Background & Motivation¶
Background: The MLLM-as-a-Judge paradigm has become the dominant approach for large-scale multimodal content evaluation. Existing methods fall into two categories: (1) prompt-based judges that directly apply off-the-shelf MLLMs with evaluation guidelines injected via prompt engineering; and (2) fine-tuned judges trained on specific evaluation datasets via SFT or RL.
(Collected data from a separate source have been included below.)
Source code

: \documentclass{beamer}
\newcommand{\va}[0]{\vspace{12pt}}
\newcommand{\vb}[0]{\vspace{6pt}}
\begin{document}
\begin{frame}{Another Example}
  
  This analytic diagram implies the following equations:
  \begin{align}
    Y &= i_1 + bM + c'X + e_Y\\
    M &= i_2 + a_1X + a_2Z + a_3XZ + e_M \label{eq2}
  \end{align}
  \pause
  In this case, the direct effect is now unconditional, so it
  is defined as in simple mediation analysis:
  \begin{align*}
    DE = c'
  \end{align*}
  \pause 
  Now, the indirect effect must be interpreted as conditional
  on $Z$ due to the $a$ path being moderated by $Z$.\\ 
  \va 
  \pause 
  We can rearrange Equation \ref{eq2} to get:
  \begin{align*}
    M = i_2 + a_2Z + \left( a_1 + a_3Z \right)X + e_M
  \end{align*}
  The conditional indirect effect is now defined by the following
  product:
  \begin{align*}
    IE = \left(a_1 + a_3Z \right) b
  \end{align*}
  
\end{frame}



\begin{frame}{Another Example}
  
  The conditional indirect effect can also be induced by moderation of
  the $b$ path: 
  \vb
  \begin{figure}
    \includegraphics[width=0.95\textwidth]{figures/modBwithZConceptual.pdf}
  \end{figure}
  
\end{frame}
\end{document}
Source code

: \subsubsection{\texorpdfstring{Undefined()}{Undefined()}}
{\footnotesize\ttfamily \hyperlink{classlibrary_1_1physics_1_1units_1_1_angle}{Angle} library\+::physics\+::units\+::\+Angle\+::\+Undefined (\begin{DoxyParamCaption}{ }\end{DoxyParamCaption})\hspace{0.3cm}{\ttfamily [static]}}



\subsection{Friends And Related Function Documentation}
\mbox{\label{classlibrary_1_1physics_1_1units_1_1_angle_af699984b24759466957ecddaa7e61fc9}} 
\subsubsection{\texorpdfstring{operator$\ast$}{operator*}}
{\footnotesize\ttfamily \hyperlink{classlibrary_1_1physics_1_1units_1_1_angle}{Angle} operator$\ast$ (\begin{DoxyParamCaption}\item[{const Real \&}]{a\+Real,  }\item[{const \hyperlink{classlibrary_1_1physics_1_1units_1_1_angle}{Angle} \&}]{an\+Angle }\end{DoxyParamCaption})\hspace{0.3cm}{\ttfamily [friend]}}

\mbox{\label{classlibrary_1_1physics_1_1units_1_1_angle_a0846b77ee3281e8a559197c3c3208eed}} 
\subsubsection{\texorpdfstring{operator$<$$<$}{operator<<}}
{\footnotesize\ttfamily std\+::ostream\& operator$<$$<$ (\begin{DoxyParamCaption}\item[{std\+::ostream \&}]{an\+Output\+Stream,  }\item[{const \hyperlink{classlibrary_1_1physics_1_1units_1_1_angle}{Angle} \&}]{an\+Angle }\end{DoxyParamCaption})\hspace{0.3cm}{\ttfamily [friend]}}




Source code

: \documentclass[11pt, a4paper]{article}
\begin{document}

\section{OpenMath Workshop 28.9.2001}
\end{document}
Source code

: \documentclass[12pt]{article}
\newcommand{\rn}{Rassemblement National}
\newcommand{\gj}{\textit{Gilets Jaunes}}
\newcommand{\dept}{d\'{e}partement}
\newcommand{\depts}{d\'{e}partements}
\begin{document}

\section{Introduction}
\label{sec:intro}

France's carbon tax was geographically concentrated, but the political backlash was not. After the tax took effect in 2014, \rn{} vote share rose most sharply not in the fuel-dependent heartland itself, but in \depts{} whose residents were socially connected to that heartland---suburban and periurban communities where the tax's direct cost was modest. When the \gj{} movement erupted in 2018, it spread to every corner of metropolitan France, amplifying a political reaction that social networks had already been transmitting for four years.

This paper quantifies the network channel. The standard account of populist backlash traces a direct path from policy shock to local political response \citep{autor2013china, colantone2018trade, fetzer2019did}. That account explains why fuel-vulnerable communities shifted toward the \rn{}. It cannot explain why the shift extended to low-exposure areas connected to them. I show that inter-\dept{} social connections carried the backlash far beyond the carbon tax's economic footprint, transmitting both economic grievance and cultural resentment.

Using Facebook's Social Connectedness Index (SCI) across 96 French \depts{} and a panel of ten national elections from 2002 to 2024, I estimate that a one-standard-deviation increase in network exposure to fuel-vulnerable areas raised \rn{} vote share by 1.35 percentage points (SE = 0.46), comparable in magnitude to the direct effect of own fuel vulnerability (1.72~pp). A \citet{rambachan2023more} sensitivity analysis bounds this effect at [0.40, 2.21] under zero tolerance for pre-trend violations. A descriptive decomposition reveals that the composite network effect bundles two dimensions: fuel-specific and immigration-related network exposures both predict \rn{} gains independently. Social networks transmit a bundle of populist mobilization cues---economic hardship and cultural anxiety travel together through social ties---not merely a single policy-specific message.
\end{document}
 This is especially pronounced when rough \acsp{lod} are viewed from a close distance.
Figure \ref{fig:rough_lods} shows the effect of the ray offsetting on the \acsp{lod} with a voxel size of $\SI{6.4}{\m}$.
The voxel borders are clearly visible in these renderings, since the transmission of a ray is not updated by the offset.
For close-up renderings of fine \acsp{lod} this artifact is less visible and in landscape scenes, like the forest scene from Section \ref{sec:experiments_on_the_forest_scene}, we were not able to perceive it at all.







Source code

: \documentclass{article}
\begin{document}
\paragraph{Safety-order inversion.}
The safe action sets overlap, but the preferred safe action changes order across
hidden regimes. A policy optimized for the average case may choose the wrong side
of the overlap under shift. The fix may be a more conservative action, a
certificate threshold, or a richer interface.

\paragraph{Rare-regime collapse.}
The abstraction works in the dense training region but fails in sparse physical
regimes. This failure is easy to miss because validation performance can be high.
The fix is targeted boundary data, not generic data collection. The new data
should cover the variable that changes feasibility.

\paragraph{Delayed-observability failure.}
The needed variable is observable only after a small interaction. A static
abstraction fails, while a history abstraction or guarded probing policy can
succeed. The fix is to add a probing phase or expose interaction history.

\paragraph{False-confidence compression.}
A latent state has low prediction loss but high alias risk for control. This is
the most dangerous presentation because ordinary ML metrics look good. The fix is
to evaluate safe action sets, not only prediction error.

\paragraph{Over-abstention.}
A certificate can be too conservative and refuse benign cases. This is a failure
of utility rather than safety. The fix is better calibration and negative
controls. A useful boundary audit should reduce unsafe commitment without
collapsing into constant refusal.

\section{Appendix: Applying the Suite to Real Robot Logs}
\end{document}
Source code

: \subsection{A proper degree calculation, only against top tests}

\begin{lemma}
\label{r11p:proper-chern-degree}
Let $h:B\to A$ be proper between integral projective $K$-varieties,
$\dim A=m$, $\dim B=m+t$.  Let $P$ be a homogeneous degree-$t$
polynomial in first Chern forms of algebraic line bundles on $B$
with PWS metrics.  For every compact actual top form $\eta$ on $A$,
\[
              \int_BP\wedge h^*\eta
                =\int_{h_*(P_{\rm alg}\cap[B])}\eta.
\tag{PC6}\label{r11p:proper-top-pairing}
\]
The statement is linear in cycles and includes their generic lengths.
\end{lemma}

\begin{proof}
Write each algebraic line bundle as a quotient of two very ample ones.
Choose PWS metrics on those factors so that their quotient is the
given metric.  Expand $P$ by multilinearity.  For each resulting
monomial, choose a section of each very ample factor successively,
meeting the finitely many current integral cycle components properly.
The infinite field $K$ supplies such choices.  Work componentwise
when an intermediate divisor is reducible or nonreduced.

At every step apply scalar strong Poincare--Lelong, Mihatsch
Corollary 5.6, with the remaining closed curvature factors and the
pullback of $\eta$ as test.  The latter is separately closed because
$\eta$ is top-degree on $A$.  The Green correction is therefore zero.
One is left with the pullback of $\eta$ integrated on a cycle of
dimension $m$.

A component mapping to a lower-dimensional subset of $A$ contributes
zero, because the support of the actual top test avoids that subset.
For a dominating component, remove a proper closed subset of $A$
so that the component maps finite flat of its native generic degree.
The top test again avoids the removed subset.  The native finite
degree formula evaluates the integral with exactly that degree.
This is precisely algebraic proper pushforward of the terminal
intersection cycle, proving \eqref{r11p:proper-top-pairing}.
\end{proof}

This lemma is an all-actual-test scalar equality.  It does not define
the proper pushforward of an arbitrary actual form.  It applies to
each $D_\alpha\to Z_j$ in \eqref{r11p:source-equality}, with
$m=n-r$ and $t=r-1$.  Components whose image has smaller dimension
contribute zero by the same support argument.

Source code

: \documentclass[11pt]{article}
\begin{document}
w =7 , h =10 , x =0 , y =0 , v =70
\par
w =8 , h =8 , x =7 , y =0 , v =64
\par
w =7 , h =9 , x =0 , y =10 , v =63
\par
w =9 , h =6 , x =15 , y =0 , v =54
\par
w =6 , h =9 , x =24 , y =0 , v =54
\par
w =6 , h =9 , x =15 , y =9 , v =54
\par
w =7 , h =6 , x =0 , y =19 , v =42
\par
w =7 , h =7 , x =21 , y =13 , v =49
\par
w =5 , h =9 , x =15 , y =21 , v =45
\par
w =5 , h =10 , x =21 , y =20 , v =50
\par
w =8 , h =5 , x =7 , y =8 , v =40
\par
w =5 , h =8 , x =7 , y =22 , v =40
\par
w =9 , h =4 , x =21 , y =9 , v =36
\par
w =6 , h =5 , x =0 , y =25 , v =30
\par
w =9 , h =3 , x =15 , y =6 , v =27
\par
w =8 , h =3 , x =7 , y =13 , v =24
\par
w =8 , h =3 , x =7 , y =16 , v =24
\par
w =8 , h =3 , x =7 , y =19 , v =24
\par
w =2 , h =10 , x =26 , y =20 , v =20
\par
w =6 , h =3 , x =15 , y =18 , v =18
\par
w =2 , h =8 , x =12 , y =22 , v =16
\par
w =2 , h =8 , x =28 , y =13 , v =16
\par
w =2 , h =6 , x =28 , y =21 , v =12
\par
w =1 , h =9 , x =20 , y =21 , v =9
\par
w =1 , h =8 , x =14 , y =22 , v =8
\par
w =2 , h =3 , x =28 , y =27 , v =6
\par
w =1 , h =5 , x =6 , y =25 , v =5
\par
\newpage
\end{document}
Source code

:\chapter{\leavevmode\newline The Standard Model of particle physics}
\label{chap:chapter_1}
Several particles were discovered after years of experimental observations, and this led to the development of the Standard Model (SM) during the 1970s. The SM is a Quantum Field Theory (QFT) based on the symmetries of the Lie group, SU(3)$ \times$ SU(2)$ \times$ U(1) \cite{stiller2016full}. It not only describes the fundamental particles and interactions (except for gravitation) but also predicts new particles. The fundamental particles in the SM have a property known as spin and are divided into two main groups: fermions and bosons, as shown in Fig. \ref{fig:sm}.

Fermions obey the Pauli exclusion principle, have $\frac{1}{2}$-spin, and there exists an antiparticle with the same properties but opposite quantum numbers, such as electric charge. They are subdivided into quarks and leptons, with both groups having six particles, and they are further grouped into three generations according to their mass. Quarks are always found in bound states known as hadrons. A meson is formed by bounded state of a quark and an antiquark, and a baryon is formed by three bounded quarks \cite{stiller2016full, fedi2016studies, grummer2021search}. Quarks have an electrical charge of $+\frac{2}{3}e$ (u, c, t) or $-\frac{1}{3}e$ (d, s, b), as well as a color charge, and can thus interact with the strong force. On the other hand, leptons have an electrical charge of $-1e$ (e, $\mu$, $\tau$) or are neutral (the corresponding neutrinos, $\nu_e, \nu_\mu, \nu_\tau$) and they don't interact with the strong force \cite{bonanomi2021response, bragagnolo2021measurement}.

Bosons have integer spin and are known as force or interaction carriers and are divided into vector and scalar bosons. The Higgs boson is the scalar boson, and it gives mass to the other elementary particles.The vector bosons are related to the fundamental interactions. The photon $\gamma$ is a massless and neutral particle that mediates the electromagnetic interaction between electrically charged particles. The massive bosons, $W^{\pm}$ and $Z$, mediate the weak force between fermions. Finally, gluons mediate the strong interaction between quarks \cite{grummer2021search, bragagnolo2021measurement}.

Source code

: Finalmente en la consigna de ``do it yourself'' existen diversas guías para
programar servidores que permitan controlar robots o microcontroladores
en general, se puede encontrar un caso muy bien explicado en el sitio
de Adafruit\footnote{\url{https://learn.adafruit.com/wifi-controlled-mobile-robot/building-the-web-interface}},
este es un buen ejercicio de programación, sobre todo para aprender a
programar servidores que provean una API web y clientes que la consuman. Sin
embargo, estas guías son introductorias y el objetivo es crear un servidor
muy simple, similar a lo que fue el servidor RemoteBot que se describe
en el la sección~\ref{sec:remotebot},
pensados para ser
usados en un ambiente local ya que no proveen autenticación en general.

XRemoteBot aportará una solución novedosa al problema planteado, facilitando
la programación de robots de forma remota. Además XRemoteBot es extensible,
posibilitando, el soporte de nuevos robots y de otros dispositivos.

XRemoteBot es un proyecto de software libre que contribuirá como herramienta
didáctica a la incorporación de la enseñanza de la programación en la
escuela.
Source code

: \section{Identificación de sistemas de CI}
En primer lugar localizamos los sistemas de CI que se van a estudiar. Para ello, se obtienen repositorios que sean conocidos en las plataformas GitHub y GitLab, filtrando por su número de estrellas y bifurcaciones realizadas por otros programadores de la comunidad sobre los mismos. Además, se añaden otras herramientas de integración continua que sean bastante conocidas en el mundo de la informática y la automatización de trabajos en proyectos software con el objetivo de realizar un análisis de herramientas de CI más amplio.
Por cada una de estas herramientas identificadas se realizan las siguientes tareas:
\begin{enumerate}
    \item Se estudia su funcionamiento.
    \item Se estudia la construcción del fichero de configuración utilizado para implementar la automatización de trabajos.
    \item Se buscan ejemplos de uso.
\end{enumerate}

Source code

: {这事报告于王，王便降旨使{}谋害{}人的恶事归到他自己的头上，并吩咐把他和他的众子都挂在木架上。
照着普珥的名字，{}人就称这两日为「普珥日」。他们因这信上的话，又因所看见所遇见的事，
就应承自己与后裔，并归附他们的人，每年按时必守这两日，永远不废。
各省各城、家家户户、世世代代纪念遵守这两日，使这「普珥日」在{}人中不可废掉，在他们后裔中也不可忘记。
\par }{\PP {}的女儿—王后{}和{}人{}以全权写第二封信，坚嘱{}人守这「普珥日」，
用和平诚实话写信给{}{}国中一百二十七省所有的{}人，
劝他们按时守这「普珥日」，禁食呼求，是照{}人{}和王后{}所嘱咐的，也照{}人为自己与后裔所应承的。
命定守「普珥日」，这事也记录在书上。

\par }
Limitations of Prior Work: (1) Judges that rely solely on prompt engineering perform poorly on complex tasks and require task-specific training. (2) Existing trainable judges typically focus on a single task (e.g., safety compliance or image quality) and fail to generalize across diverse evaluation scenarios. (3) SFT-trained judges tend to overfit to specific instruction formats—models trained on pointwise evaluation cannot handle pairwise comparison tasks, which is highly impractical in industrial settings where requirements frequently change. (4) Deploying multiple specialized judge models incurs high maintenance costs and inference overhead.
Key Challenge: The maximum likelihood estimation objective of SFT encourages models to memorize surface-level statistical associations between inputs and outputs rather than internalizing evaluation reasoning logic—leading to strong in-distribution performance but catastrophic failure under minor changes in format or task.
Goal: To construct a unified, RL-enhanced MLLM-as-a-Judge framework capable of handling diverse evaluation tasks simultaneously while preserving generalization to unseen task formats.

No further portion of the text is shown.